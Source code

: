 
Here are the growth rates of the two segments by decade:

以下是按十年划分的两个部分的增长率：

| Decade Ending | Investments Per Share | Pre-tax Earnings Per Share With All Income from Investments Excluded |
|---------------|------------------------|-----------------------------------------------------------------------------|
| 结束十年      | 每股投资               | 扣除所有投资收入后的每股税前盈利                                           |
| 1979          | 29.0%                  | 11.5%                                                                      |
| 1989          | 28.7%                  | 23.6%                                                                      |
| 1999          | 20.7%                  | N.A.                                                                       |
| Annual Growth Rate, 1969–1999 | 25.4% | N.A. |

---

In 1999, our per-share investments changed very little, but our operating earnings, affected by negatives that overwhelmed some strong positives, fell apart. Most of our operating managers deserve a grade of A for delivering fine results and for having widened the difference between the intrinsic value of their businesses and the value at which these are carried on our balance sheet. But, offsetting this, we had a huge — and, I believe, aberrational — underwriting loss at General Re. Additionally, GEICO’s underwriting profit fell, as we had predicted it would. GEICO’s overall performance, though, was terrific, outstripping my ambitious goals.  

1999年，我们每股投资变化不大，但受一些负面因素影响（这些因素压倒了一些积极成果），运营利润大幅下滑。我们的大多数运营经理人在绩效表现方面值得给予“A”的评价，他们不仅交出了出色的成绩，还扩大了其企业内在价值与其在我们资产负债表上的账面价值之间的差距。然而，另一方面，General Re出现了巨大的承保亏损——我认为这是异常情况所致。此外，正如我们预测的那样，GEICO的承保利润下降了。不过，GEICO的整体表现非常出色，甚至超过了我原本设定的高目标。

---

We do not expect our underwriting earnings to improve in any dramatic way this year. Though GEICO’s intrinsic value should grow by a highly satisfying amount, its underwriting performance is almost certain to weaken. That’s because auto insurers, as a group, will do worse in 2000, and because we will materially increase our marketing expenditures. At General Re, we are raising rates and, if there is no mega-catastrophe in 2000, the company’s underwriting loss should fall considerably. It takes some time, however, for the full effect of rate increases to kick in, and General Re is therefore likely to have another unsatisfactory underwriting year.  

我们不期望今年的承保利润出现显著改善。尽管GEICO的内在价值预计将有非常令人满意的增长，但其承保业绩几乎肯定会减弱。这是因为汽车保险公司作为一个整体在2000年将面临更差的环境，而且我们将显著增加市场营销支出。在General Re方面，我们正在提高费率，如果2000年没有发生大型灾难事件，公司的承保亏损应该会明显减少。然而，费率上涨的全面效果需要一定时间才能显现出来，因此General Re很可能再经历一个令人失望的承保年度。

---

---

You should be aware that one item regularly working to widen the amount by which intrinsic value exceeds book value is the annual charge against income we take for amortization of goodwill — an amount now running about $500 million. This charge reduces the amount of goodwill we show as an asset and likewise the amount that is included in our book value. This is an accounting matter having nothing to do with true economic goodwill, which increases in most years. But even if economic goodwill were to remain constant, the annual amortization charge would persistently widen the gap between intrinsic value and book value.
##########
Your task is to copy every line of the entries that contains the string "should".

We do not expect our underwriting earnings to improve in any dramatic way this year. Though GEICO’s intrinsic value should grow by a highly satisfying amount, its underwriting performance is almost certain to weaken. That’s because auto insurers, as a group, will do worse in 2000, and because we will materially increase our marketing expenditures. At General Re, we are raising rates and, if there is no mega-catastrophe in 2000, the company’s underwriting loss should fall considerably. It takes some time, however, for the full effect of rate increases to kick in, and General Re is therefore likely to have another unsatisfactory underwriting year.  
You should be aware that one item regularly working to widen the amount by which intrinsic value exceeds book value is the annual charge against income we take for amortization of goodwill — an amount now running about $500 million. This charge reduces the amount of goodwill we show as an asset and likewise the amount that is included in our book value. This is an accounting matter having nothing to do with true economic goodwill, which increases in most years. But even if economic goodwill were to remain constant, the annual amortization charge would persistently widen the gap between intrinsic value and book value.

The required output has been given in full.